PROBLEM REQUIREMENTS: Restating the data exactly is the whole task.

------ TASK DATA ------

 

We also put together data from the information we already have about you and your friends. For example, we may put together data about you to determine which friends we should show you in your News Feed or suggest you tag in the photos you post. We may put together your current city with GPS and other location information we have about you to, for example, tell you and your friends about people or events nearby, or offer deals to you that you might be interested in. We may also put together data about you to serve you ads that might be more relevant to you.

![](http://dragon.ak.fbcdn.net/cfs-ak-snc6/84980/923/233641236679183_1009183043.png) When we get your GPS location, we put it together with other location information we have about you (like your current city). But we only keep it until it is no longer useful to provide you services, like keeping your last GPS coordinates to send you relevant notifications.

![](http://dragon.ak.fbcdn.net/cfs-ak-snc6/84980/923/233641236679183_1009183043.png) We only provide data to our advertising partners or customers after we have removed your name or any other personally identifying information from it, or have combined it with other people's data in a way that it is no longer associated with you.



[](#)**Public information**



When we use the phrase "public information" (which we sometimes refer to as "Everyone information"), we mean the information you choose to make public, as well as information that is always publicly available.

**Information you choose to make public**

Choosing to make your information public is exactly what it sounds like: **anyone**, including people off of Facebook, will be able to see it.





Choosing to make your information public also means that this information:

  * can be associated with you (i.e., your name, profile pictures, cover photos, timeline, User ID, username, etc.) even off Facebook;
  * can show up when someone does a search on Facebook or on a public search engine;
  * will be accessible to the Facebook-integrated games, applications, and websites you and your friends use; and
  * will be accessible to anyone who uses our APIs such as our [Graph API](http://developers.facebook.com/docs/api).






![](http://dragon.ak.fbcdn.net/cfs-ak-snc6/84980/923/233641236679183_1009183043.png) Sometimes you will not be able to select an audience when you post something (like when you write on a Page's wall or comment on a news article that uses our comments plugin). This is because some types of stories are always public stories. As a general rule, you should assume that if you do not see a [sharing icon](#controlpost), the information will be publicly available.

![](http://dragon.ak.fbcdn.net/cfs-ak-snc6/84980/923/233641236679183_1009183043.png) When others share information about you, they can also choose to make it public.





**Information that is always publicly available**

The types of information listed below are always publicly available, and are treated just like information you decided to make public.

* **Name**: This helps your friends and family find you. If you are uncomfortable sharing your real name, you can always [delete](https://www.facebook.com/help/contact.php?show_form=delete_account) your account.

------

EXERCISE OUTPUT:
We also put together data from the information we already have about you and your friends. For example, we may put together data about you to determine which friends we should show you in your News Feed or suggest you tag in the photos you post. We may put together your current city with GPS and other location information we have about you to, for example, tell you and your friends about people or events nearby, or offer deals to you that you might be interested in. We may also put together data about you to serve you ads that might be more relevant to you.

![](http://dragon.ak.fbcdn.net/cfs-ak-snc6/84980/923/233641236679183_1009183043.png) When we get your GPS location, we put it together with other location information we have about you (like your current city). But we only keep it until it is no longer useful to provide you services, like keeping your last GPS coordinates to send you relevant notifications.

![](http://dragon.ak.fbcdn.net/cfs-ak-snc6/84980/923/233641236679183_1009183043.png) We only provide data to our advertising partners or customers after we have removed your name or any other personally identifying information from it, or have combined it with other people's data in a way that it is no longer associated with you.



[](#)**Public information**



When we use the phrase "public information" (which we sometimes refer to as "Everyone information"), we mean the information you choose to make public, as well as information that is always publicly available.

**Information you choose to make public**

Choosing to make your information public is exactly what it sounds like: **anyone**, including people off of Facebook, will be able to see it.





Choosing to make your information public also means that this information:

  * can be associated with you (i.e., your name, profile pictures, cover photos, timeline, User ID, username, etc.) even off Facebook;
  * can show up when someone does a search on Facebook or on a public search engine;
  * will be accessible to the Facebook-integrated games, applications, and websites you and your friends use; and
  * will be accessible to anyone who uses our APIs such as our [Graph API](http://developers.facebook.com/docs/api).






![](http://dragon.ak.fbcdn.net/cfs-ak-snc6/84980/923/233641236679183_1009183043.png) Sometimes you will not be able to select an audience when you post something (like when you write on a Page's wall or comment on a news article that uses our comments plugin). This is because some types of stories are always public stories. As a general rule, you should assume that if you do not see a [sharing icon](#controlpost), the information will be publicly available.

![](http://dragon.ak.fbcdn.net/cfs-ak-snc6/84980/923/233641236679183_1009183043.png) When others share information about you, they can also choose to make it public.





**Information that is always publicly available**

The types of information listed below are always publicly available, and are treated just like information you decided to make public.

* **Name**: This helps your friends and family find you. If you are uncomfortable sharing your real name, you can always [delete](https://www.facebook.com/help/contact.php?show_form=delete_account) your account.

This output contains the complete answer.